The Flouers o'Edinburgh

Robert McLellan
Finborough Theatre

Finlay Bain and Leigh Lothian Credit: Ciaran Cunningham
Leigh Lothian and Jenny Lee Credit: Ciaran Cunningham
Finlay Bain and Kevin McGonagle Credit: Ciaran Cunningham

Having spent 2½ weeks in Edinburgh during August, the immediacy of the independence referendum became far more apparent than it had seemed in distant London.

Down south, where a novel coalition of all of the major political parties has teamed up to mug the Scots and keep them quiet, you would hardly have known that the biggest decision in living Scottish memory is less than a fortnight away.

All credit therefore goes to the Finborough for an ambitious programme entitled Scotland Decides 2014 (Tha Alba a'Taghadh 2014), headlined by this play.

The Flouers o'Edinburgh was written as long ago as 1948 and set a couple of centuries before that but is still able to make a significant contribution to a debate that is now hotting up as the Yes campaign moves into overdrive and polls suggest a close-run race on 18 September.

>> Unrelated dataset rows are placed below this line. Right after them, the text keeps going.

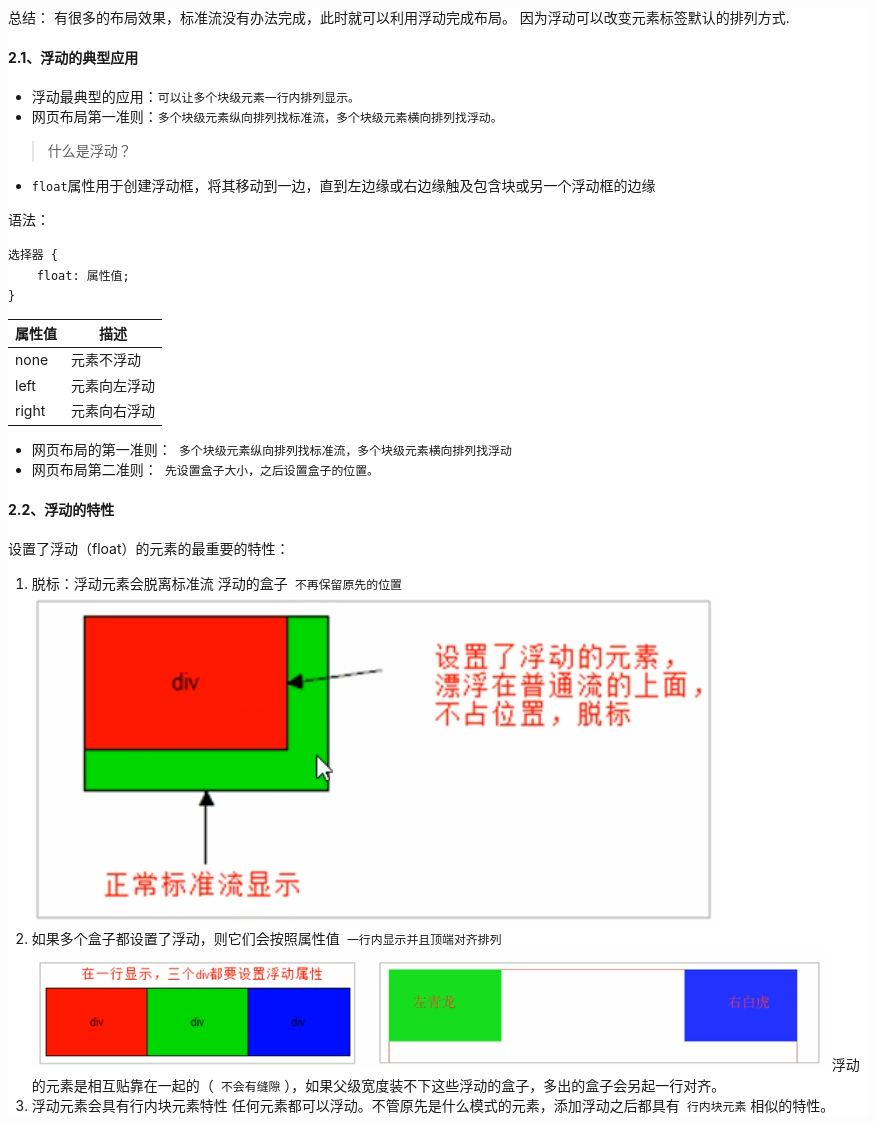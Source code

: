 总结： 有很多的布局效果，标准流没有办法完成，此时就可以利用浮动完成布局。 因为浮动可以改变元素标签默认的排列方式.

#### 2.1、浮动的典型应用

* 浮动最典型的应用：`可以让多个块级元素一行内排列显示。`
* 网页布局第一准则：`多个块级元素纵向排列找标准流，多个块级元素横向排列找浮动。`

> 什么是浮动？

* `float`属性用于创建浮动框，将其移动到一边，直到左边缘或右边缘触及包含块或另一个浮动框的边缘

语法：

```
选择器 {
    float: 属性值;
}
```

| 属性值 | 描述 |
| --- | --- |
| none | 元素不浮动 |
| left | 元素向左浮动 |
| right | 元素向右浮动 |

* 网页布局的第一准则：` 多个块级元素纵向排列找标准流，多个块级元素横向排列找浮动`
* 网页布局第二准则：` 先设置盒子大小，之后设置盒子的位置。`

#### 2.2、浮动的特性

设置了浮动（float）的元素的最重要的特性：

1. 脱标：浮动元素会脱离标准流
   浮动的盒子` 不再保留原先的位置`
   ![img_3.png](images/css-layout-04.png)
2. 如果多个盒子都设置了浮动，则它们会按照属性值` 一行内显示并且顶端对齐排列`
   ![img_2.png](images/css-layout-03.png)
   浮动的元素是相互贴靠在一起的（` 不会有缝隙` ），如果父级宽度装不下这些浮动的盒子，多出的盒子会另起一行对齐。
3. 浮动元素会具有行内块元素特性
   任何元素都可以浮动。不管原先是什么模式的元素，添加浮动之后都具有` 行内块元素` 相似的特性。
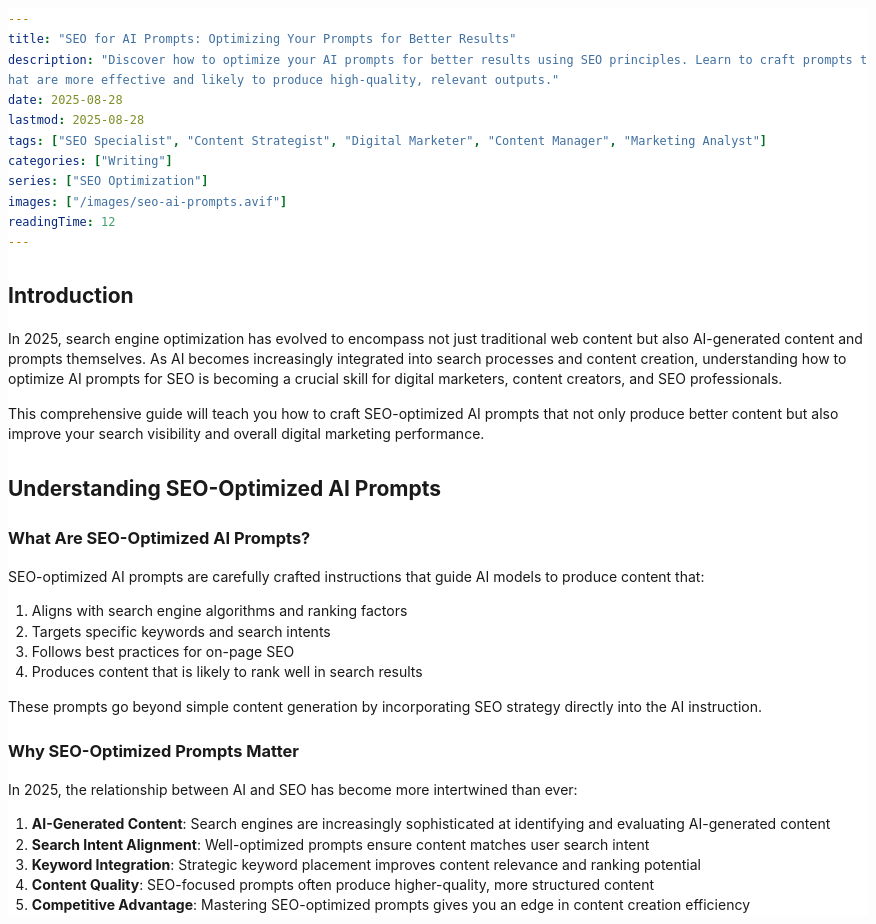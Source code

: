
 ```yaml
---
title: "SEO for AI Prompts: Optimizing Your Prompts for Better Results"
description: "Discover how to optimize your AI prompts for better results using SEO principles. Learn to craft prompts that are more effective and likely to produce high-quality, relevant outputs."
date: 2025-08-28
lastmod: 2025-08-28
tags: ["SEO Specialist", "Content Strategist", "Digital Marketer", "Content Manager", "Marketing Analyst"]
categories: ["Writing"]
series: ["SEO Optimization"]
images: ["/images/seo-ai-prompts.avif"]
readingTime: 12
---
```


## Introduction

In 2025, search engine optimization has evolved to encompass not just traditional web content but also AI-generated content and prompts themselves. As AI becomes increasingly integrated into search processes and content creation, understanding how to optimize AI prompts for SEO is becoming a crucial skill for digital marketers, content creators, and SEO professionals.

This comprehensive guide will teach you how to craft SEO-optimized AI prompts that not only produce better content but also improve your search visibility and overall digital marketing performance.

## Understanding SEO-Optimized AI Prompts

### What Are SEO-Optimized AI Prompts?

SEO-optimized AI prompts are carefully crafted instructions that guide AI models to produce content that:
1. Aligns with search engine algorithms and ranking factors
2. Targets specific keywords and search intents
3. Follows best practices for on-page SEO
4. Produces content that is likely to rank well in search results

These prompts go beyond simple content generation by incorporating SEO strategy directly into the AI instruction.

### Why SEO-Optimized Prompts Matter

In 2025, the relationship between AI and SEO has become more intertwined than ever:

1. **AI-Generated Content**: Search engines are increasingly sophisticated at identifying and evaluating AI-generated content
2. **Search Intent Alignment**: Well-optimized prompts ensure content matches user search intent
3. **Keyword Integration**: Strategic keyword placement improves content relevance and ranking potential
4. **Content Quality**: SEO-focused prompts often produce higher-quality, more structured content
5. **Competitive Advantage**: Mastering SEO-optimized prompts gives you an edge in content creation efficiency
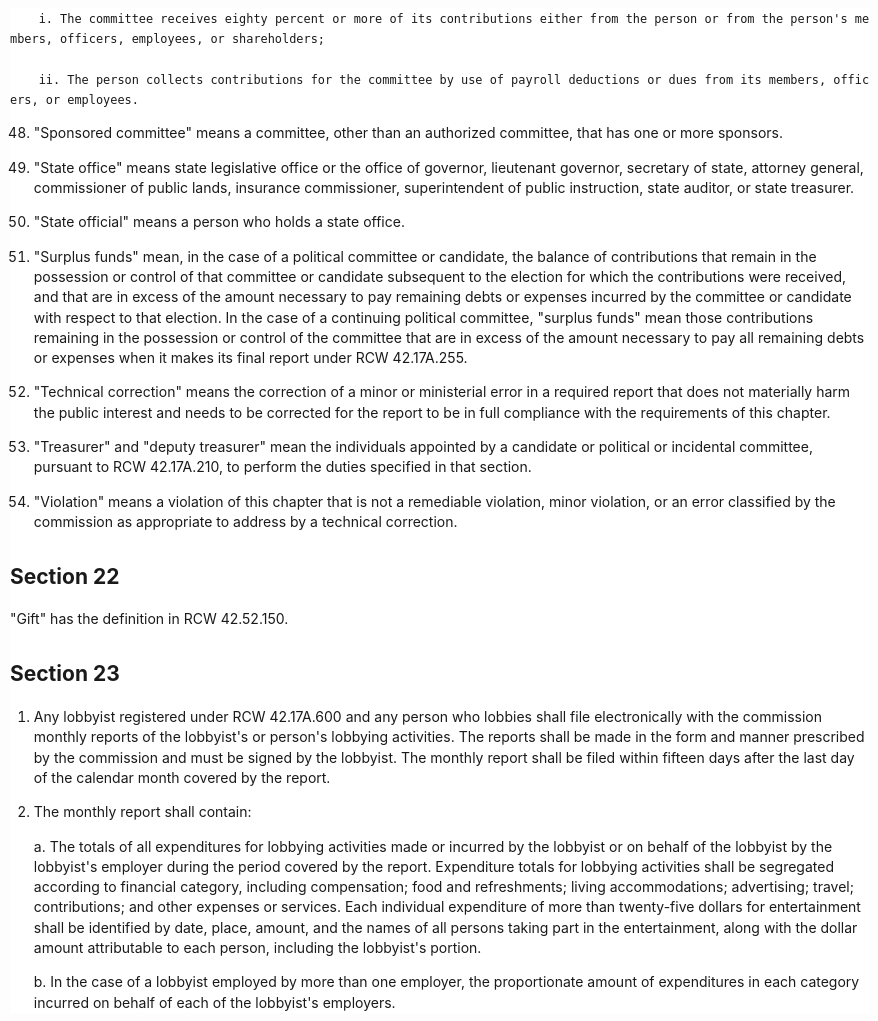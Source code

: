         i. The committee receives eighty percent or more of its contributions either from the person or from the person's members, officers, employees, or shareholders;

        ii. The person collects contributions for the committee by use of payroll deductions or dues from its members, officers, or employees.

48. "Sponsored committee" means a committee, other than an authorized committee, that has one or more sponsors.

49. "State office" means state legislative office or the office of governor, lieutenant governor, secretary of state, attorney general, commissioner of public lands, insurance commissioner, superintendent of public instruction, state auditor, or state treasurer.

50. "State official" means a person who holds a state office.

51. "Surplus funds" mean, in the case of a political committee or candidate, the balance of contributions that remain in the possession or control of that committee or candidate subsequent to the election for which the contributions were received, and that are in excess of the amount necessary to pay remaining debts or expenses incurred by the committee or candidate with respect to that election. In the case of a continuing political committee, "surplus funds" mean those contributions remaining in the possession or control of the committee that are in excess of the amount necessary to pay all remaining debts or expenses when it makes its final report under RCW 42.17A.255.

52. "Technical correction" means the correction of a minor or ministerial error in a required report that does not materially harm the public interest and needs to be corrected for the report to be in full compliance with the requirements of this chapter.

53. "Treasurer" and "deputy treasurer" mean the individuals appointed by a candidate or political or incidental committee, pursuant to RCW 42.17A.210, to perform the duties specified in that section.

54. "Violation" means a violation of this chapter that is not a remediable violation, minor violation, or an error classified by the commission as appropriate to address by a technical correction.

## Section 22
"Gift" has the definition in RCW 42.52.150.

## Section 23
1. Any lobbyist registered under RCW 42.17A.600 and any person who lobbies shall file electronically with the commission monthly reports of the lobbyist's or person's lobbying activities. The reports shall be made in the form and manner prescribed by the commission and must be signed by the lobbyist. The monthly report shall be filed within fifteen days after the last day of the calendar month covered by the report.

2. The monthly report shall contain:

    a. The totals of all expenditures for lobbying activities made or incurred by the lobbyist or on behalf of the lobbyist by the lobbyist's employer during the period covered by the report. Expenditure totals for lobbying activities shall be segregated according to financial category, including compensation; food and refreshments; living accommodations; advertising; travel; contributions; and other expenses or services. Each individual expenditure of more than twenty-five dollars for entertainment shall be identified by date, place, amount, and the names of all persons taking part in the entertainment, along with the dollar amount attributable to each person, including the lobbyist's portion.

    b. In the case of a lobbyist employed by more than one employer, the proportionate amount of expenditures in each category incurred on behalf of each of the lobbyist's employers.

As Robert McLellan capably proves, the Scots and the English were two proud nations separated by a single language long before they started to colonise America.

On a wondrous Finborough set, designed by Phillip Lindley and featuring a picturesque fireplace as its centrepiece, the play works on a number of levels.

First, Leigh Lothian as flighty, young Kate Mair is in need of a husband, while her canny, scheming Aunt Girzie played by Jenny Lee, seems happy to put every kind of affair in order on her own account.

Secondly, so soon after "the ’45" uprising, politics and relations between those north and south of Hadrian’s Wall are strained to such a degree that families can be divided. This is exemplified by Kevin McGonagle and Finlay Bain as two generations of Charles Gilchrist.

The former is a proud, ennobled Scot keen to maintain wealth and tradition, while young anglophile Charlie affects very English airs and is ready to sell his birthright for a place in (the British) parliament rather than a mere mess of pottage.

Effete Charlie has competition in the Kate stakes from an English soldier played by Tom Durant-Pritchard, while, on the political front, his aspirations are complicated by lack of finance and a stern Scots Nabob.

Director Jennifer Bakst marshals the large cast well but sometimes lets humour get the upper hand over the issues, even though Lewis Rae is likeable as the comic, dim-witted servant Jock who almost meets his Bannockburn at the hands of David Gooderson's nutty General.

A large group of dramatis personae embellishes the love-making and debating in a work that is probably a wee bit longer than it needs to be at 2¾ hours.

The accents can be impenetrable to Londoners at times and the body language too often looks modern, but The Flouers o'Edinburgh is a worthy revival that entertains in its own right and also helps us to understand why Scotland and England stand as they do at present.

Who knows, it might even provide an insight into a radical future that could begin before the run ends.